[Exercise data — start]
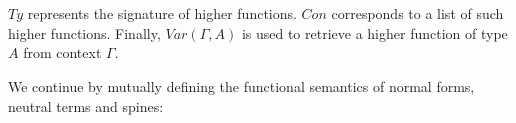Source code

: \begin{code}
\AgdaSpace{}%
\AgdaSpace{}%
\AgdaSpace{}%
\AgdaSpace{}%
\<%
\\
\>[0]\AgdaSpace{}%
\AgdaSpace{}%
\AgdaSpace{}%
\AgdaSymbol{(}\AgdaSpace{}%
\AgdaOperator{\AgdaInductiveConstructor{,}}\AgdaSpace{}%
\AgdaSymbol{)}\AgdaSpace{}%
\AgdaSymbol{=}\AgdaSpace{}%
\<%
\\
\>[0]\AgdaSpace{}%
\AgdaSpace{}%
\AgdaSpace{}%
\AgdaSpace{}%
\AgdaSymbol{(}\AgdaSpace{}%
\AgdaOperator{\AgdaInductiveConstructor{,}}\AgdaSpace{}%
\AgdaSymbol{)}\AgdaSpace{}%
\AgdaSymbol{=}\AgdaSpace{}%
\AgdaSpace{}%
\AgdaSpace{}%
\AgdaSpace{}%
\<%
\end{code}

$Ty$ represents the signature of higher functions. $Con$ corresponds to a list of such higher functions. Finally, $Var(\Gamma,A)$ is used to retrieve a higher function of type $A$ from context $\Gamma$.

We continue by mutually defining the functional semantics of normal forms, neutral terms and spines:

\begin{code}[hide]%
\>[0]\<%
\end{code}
[Exercise data — finish]
### Required action
Your copy should hold every entry exactly as written, but none of the pictures.

### Final answer
Source code

: \begin{code}
\AgdaSpace{}%
\AgdaSpace{}%
\AgdaSpace{}%
\AgdaSpace{}%
\<%
\\
\>[0]\AgdaSpace{}%
\AgdaSpace{}%
\AgdaSpace{}%
\AgdaSymbol{(}\AgdaSpace{}%
\AgdaOperator{\AgdaInductiveConstructor{,}}\AgdaSpace{}%
\AgdaSymbol{)}\AgdaSpace{}%
\AgdaSymbol{=}\AgdaSpace{}%
\<%
\\
\>[0]\AgdaSpace{}%
\AgdaSpace{}%
\AgdaSpace{}%
\AgdaSpace{}%
\AgdaSymbol{(}\AgdaSpace{}%
\AgdaOperator{\AgdaInductiveConstructor{,}}\AgdaSpace{}%
\AgdaSymbol{)}\AgdaSpace{}%
\AgdaSymbol{=}\AgdaSpace{}%
\AgdaSpace{}%
\AgdaSpace{}%
\AgdaSpace{}%
\<%
\end{code}

$Ty$ represents the signature of higher functions. $Con$ corresponds to a list of such higher functions. Finally, $Var(\Gamma,A)$ is used to retrieve a higher function of type $A$ from context $\Gamma$.

We continue by mutually defining the functional semantics of normal forms, neutral terms and spines:

\begin{code}[hide]%
\>[0]\<%
\end{code}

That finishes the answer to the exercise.